* WHAT THIS TASK INVOLVES
Your task is to copy every line of the entries that contains "features".

(Data entries)
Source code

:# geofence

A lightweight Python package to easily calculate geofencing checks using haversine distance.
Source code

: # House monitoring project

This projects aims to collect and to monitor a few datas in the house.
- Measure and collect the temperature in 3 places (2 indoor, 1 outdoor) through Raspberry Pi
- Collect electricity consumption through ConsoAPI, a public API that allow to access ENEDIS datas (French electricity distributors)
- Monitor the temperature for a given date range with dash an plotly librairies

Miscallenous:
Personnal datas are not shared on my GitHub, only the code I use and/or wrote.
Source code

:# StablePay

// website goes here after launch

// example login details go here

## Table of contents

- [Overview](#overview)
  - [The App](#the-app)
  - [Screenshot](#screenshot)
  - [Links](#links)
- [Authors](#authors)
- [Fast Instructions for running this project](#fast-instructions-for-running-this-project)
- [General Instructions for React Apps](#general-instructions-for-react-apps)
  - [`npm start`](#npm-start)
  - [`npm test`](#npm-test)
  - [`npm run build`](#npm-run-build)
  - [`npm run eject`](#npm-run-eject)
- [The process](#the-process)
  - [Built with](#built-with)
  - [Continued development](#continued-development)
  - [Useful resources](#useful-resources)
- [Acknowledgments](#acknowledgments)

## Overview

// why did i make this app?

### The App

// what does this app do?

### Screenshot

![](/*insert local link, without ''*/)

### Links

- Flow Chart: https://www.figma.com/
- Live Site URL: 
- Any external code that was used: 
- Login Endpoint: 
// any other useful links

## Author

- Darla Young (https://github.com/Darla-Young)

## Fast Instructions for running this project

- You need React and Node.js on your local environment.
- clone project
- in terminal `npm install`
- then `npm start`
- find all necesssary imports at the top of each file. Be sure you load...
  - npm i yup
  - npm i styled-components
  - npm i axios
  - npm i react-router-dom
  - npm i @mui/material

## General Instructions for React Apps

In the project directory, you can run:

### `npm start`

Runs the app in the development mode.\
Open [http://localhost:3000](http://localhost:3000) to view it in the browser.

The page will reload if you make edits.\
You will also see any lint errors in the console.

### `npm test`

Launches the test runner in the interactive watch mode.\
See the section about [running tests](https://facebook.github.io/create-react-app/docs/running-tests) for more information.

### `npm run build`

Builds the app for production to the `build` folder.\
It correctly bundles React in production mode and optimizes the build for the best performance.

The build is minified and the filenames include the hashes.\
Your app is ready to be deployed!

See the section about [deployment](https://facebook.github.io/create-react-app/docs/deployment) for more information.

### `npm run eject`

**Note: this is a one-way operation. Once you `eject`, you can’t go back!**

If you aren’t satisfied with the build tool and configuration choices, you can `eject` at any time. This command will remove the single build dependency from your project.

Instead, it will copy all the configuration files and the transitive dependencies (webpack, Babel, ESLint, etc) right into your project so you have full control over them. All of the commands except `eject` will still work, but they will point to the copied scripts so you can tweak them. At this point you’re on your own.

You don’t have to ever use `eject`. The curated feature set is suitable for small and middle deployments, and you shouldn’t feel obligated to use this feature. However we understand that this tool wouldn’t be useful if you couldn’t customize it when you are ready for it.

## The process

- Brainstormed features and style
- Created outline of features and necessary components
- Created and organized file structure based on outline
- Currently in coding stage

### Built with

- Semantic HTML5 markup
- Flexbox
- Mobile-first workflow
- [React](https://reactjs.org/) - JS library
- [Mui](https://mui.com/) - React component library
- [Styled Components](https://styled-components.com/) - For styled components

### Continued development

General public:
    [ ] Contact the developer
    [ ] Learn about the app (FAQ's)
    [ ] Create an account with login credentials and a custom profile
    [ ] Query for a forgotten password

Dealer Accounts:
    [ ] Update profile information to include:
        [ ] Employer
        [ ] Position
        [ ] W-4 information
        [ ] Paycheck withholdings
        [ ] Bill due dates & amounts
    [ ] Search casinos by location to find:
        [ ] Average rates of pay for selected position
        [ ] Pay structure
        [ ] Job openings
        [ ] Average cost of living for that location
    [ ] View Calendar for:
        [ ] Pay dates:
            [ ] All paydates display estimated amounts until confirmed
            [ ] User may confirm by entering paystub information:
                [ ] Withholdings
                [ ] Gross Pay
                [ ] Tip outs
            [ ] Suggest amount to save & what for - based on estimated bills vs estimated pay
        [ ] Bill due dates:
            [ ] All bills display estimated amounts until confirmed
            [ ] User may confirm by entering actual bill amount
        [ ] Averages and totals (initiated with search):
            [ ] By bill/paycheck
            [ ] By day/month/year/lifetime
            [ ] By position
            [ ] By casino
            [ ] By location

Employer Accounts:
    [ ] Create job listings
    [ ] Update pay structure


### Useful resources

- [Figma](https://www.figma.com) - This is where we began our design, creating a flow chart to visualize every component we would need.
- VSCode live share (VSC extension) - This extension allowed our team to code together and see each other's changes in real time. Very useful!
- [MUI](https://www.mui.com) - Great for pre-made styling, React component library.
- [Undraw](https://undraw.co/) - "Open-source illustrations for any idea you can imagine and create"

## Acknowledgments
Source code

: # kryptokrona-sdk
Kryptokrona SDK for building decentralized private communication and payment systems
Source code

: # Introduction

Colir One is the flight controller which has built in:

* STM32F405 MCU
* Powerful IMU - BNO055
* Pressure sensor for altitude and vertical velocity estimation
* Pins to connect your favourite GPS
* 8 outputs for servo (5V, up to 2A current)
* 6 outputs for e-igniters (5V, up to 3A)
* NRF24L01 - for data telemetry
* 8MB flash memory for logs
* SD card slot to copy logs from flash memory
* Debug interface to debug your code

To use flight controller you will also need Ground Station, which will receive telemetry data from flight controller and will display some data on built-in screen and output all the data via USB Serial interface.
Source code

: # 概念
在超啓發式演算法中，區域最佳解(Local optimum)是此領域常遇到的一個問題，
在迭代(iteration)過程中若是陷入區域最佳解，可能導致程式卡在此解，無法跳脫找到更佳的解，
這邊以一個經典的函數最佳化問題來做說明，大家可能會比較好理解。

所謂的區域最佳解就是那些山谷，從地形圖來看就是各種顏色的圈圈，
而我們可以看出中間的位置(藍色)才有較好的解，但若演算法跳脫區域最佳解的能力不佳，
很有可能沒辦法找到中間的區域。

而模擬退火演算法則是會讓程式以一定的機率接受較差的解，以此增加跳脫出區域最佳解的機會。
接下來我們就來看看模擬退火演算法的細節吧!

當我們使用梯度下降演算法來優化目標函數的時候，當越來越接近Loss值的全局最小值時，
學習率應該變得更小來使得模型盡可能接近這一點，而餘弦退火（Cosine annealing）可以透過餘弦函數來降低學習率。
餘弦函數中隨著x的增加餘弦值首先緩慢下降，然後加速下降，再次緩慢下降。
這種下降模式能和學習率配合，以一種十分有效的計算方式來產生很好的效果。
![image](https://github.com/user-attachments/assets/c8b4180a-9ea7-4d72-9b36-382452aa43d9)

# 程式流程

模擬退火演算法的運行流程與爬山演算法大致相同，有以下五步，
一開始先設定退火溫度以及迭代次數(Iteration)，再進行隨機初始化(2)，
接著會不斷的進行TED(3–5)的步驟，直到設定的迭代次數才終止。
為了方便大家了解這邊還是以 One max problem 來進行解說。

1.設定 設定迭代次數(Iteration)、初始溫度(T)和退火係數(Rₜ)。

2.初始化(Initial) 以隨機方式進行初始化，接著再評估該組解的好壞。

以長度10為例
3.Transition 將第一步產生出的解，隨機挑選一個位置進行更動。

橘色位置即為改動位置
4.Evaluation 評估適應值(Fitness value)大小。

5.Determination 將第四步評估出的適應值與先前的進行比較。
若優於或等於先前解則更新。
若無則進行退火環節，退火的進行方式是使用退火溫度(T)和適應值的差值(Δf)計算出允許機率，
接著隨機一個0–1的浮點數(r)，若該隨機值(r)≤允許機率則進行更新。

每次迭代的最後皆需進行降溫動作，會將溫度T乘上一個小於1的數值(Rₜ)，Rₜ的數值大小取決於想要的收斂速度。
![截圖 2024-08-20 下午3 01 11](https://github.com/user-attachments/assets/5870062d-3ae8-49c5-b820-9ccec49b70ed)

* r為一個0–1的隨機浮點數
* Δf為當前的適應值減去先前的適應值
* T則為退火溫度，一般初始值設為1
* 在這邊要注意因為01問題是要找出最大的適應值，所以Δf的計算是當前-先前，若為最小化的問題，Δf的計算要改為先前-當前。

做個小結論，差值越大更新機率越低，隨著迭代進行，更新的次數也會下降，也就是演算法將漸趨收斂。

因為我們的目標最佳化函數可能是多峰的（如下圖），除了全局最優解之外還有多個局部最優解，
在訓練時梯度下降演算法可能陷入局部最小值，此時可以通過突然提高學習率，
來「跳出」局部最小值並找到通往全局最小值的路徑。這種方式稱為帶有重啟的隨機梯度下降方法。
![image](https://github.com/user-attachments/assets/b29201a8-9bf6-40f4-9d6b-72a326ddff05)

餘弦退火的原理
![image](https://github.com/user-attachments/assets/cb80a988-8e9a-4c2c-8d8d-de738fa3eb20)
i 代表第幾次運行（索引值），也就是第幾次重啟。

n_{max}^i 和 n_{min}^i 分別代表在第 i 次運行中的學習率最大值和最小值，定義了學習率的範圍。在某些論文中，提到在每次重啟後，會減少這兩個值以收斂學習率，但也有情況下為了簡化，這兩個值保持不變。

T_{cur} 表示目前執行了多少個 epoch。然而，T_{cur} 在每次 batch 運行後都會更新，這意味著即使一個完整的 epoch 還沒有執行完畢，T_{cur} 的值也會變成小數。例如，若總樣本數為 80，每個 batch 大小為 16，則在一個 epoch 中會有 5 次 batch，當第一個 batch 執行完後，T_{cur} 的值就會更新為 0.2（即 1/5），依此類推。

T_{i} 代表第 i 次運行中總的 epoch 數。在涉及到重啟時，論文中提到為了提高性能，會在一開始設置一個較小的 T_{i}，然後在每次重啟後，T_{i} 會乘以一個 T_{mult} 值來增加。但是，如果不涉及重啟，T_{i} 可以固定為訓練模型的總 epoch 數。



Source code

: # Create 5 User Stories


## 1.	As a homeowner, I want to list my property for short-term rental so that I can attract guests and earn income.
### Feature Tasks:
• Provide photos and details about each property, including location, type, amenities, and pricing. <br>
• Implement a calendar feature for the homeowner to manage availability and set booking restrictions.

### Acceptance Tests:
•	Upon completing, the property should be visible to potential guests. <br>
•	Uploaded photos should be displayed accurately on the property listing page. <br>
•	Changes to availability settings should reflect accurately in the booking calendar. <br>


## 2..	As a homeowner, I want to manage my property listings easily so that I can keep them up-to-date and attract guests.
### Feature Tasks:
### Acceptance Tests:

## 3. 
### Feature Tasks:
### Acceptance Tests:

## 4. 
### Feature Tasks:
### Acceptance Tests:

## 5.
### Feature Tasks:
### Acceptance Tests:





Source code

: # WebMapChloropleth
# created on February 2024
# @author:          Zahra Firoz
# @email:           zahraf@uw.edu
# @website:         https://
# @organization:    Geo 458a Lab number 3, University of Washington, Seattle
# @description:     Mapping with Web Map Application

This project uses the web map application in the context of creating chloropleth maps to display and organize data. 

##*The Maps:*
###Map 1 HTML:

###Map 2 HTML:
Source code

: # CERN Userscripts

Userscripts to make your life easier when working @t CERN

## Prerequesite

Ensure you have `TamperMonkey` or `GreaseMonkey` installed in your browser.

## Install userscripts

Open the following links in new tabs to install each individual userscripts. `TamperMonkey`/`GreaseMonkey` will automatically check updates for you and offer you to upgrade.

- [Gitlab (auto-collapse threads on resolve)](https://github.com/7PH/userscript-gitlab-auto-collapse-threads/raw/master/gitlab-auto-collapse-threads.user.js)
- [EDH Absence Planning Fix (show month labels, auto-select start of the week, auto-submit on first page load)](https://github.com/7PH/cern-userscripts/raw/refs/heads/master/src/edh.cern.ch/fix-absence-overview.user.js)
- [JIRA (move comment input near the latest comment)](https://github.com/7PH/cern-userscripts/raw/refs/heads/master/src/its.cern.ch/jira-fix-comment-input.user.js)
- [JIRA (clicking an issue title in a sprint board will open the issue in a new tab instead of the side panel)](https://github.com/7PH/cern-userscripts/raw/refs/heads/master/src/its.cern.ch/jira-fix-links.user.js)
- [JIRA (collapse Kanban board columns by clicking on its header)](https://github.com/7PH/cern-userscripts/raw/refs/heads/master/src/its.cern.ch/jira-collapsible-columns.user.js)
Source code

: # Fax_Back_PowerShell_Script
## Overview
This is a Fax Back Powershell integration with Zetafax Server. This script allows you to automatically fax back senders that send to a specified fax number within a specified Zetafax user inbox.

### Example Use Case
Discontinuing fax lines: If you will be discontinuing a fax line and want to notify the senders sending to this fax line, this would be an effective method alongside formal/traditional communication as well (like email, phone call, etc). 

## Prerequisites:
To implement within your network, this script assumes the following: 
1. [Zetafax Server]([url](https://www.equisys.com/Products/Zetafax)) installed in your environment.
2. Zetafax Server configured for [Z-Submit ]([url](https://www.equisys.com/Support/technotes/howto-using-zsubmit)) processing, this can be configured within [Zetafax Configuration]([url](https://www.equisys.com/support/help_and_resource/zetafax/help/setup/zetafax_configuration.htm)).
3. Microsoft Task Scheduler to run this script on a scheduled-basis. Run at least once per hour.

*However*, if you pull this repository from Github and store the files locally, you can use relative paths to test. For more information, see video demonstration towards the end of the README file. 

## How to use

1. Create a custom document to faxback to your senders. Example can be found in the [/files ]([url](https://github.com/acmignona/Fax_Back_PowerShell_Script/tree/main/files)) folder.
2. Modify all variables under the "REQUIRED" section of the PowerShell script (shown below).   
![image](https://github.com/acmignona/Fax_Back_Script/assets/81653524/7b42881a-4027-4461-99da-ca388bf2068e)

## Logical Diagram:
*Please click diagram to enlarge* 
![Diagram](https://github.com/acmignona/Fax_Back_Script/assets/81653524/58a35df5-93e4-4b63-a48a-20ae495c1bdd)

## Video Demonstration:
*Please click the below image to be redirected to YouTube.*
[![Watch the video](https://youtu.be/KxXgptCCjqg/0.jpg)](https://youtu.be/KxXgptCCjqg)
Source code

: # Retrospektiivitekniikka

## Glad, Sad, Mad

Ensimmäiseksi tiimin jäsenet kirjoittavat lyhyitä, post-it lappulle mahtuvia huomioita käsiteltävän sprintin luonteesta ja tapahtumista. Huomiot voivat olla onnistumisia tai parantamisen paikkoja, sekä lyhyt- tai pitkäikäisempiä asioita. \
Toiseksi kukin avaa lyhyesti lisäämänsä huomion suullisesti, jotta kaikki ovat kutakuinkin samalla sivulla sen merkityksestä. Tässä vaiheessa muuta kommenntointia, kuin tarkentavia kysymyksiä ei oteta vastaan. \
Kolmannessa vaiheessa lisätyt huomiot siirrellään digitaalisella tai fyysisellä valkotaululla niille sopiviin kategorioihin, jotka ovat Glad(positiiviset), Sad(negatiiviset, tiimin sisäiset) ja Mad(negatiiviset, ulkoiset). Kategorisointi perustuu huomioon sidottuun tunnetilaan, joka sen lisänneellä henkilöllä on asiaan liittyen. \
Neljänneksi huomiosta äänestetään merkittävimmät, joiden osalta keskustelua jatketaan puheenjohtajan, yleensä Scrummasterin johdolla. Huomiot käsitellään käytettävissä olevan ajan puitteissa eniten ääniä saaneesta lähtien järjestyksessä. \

* RESPONSE AREA
- Brainstormed features and style
- Created outline of features and necessary components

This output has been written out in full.